M1 Max 64GB, 8 performance CPU cores, 2 efficiency CPU cores, 32 GPU cores, 16 core Neural Engine
M1 Ultra 128GB, 16 performance CPU cores, 4 efficiency CPU cores, 64 GPU cores, 32 core Neural Engine

stephen.grubb · February 2, 2023, 9:30pm

Interesting.

So on a performance per GPU core;

M1 - 0.25
M1 MAX - 0.14
M1 Ultra - 0.10

So there’s some diminishing returns, or non linear scaling. The ultra is 2x Max but only 50% faster. Is it taking full advantage on the ultra when you process?

The M1 Pro to Max is a gain of 19% with 110% more GPU cores.

The M2 Pro performed 7% more than the M1 Max with 40% less graphics cores.

I’m interested to see if anyone has an M2 Max to bench and compare. Its seems at some point GPU cores matter less (I’m guessing the ultras extra neural are doing the heavy lifting).

Also I couldn’t get the asitop to work. It seemed to install but when I run sudo asitop I get “command not found”

Thanks for sharing, this has been an enlightening experiment. There’s not a lot of people benchmarking this software on Mac that Ive been able to see.

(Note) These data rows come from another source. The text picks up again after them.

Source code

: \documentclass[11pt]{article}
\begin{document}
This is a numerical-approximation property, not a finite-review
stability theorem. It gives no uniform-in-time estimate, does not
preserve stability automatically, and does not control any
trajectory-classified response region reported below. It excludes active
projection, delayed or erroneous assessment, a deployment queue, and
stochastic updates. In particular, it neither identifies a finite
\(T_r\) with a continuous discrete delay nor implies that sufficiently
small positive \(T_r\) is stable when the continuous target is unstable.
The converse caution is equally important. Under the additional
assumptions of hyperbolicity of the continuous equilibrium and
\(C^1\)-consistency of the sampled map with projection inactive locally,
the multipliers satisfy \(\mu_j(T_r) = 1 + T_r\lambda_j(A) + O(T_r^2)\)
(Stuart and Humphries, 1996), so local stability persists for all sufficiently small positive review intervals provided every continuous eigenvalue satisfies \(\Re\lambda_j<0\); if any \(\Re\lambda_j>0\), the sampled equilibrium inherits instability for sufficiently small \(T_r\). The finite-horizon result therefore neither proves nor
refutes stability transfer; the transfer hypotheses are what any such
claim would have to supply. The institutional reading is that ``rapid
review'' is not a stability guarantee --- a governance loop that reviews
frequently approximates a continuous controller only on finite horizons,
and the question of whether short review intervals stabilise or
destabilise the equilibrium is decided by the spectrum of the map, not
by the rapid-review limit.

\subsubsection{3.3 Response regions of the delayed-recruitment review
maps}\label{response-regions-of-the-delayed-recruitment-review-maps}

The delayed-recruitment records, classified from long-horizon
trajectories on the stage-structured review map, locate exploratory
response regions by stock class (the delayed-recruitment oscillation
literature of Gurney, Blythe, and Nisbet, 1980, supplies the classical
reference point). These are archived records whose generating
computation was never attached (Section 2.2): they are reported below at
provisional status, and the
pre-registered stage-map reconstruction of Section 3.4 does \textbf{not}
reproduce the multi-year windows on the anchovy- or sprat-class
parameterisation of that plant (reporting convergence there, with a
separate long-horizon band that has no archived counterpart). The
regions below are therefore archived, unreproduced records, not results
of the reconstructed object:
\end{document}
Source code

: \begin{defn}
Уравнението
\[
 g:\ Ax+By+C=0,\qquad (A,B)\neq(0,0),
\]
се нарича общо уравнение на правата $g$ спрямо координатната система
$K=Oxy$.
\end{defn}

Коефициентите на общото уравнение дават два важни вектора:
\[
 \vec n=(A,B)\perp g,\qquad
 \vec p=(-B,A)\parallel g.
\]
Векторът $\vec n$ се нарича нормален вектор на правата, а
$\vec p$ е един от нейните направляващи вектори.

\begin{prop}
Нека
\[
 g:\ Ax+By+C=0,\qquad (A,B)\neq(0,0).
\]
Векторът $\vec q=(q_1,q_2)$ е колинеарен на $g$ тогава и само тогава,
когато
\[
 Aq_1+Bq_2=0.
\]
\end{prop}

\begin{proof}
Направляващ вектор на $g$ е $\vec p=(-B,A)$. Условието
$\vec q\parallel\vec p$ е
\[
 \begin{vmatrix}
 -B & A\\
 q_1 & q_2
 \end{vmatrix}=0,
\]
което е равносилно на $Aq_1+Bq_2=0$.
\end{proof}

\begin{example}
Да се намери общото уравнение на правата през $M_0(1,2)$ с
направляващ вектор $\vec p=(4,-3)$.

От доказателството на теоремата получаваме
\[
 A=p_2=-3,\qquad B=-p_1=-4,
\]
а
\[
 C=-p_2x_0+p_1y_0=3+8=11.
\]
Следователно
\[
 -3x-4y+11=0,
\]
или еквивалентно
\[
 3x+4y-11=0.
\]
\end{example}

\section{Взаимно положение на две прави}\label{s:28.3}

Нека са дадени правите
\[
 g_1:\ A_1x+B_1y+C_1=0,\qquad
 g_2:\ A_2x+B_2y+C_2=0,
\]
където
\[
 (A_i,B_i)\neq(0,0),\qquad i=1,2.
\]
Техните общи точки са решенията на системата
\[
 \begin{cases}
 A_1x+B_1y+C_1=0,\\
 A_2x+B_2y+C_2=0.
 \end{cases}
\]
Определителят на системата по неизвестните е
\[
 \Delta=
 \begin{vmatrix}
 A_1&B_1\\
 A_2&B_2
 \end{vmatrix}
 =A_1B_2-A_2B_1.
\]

brock.gunter-smith · February 4, 2023, 2:55pm

@stephen.grubb you’re absolutely right when it comes to FDH to 4K scaling. HOWEVER () each type of job is different and shows difference performance/watt and/or performance/CPU,GPU,NeuralEngine core. For example when I’ve been doing DeNoise and Sharpen on FHD video with low quality video I get almost perfect 1:1 scaling of performance from M1 to M1 MAX to M1 ULTRA when it comes to GPU core count. Since the pipeline to run most jobs in Topaz Video AI touches on CPU, GPU and Neural Engines to different degrees, the performance anaylsis on the machines will vary quite a bit depending on the job.

Quite fascinating to look at really. If I had more time I would do a real deep dive and run as many permutations of jobs as I could across each of my machines to explore this. But…kids…work…life Maybe someday I can do this.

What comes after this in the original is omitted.